Mr. Jones said he, Mr. Bonner, and other band members were delighted when “Love Rollercoaster” gained new fans through a 1990s cover by the Red Hot Chili Peppers.

Mr. Bonner had said he learned about music in Hamilton, where he was the oldest of a large family, playing harmonica, learning guitar and sneaking into bars as an adolescent to play with adult musicians.

He said he ran away from his home some 20 miles north of Cincinnati at age 14, and told the Hamilton Journal News in 2009 that he had only gone back there once. He explained he had bad memories of growing up poor.

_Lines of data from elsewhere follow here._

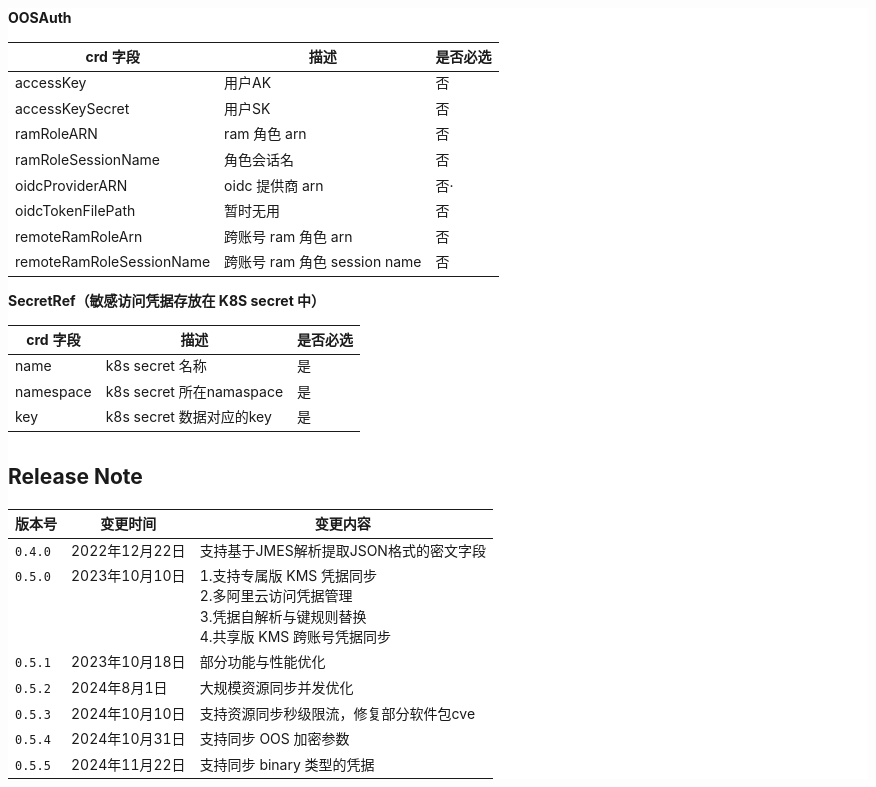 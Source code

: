 **OOSAuth**

| crd 字段                 | 描述                         | 是否必选 |
| ------------------------ | ---------------------------- | -------- |
| accessKey                | 用户AK                       | 否       |
| accessKeySecret          | 用户SK                       | 否       |
| ramRoleARN               | ram 角色 arn                 | 否       |
| ramRoleSessionName       | 角色会话名                   | 否       |
| oidcProviderARN          | oidc 提供商 arn              | 否·     |
| oidcTokenFilePath        | 暂时无用                     | 否       |
| remoteRamRoleArn         | 跨账号 ram 角色 arn          | 否       |
| remoteRamRoleSessionName | 跨账号 ram 角色 session name | 否       |

**SecretRef（敏感访问凭据存放在 K8S secret 中）**

| crd 字段  | 描述                     | 是否必选 |
| --------- | ------------------------ | -------- |
| name      | k8s secret 名称          | 是       |
| namespace | k8s secret 所在namaspace | 是       |
| key       | k8s secret 数据对应的key | 是       |

## Release Note

| 版本号    | 变更时间       | 变更内容                                                                                                             |
| --------- | -------------- | -------------------------------------------------------------------------------------------------------------------- |
| `0.4.0` | 2022年12月22日 | 支持基于JMES解析提取JSON格式的密文字段                                                                               |
| `0.5.0` | 2023年10月10日 | 1.支持专属版 KMS 凭据同步<br />2.多阿里云访问凭据管理<br />3.凭据自解析与键规则替换<br />4.共享版 KMS 跨账号凭据同步 |
| `0.5.1` | 2023年10月18日 | 部分功能与性能优化                                                                                                   |
| `0.5.2` | 2024年8月1日   | 大规模资源同步并发优化                                                                                               |
| `0.5.3` | 2024年10月10日 | 支持资源同步秒级限流，修复部分软件包cve                                                                              |
| `0.5.4` | 2024年10月31日 | 支持同步 OOS 加密参数                                                                                                |
| `0.5.5` | 2024年11月22日 | 支持同步 binary 类型的凭据 |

He connected with the players who would form the band in Dayton. The group featured horns, bass, guitar, drums, and keyboards.

“We were players. We weren’t trying to be lead singers, but we became one of the first crossover singing bands,” Mr. Bonner told the Dayton Daily News in 2003. He said he initially played with his back to the audience, because he didn’t want to get distracted.

While the band used sexual innuendo, Mr. Bonner said he didn’t relate to some of the explicit lyrics and attitudes of later pop music and rap.

“There is nothing but the old school and the new fools,” he said. “It’s a shame the way these artists are preaching badness to a drum beat.”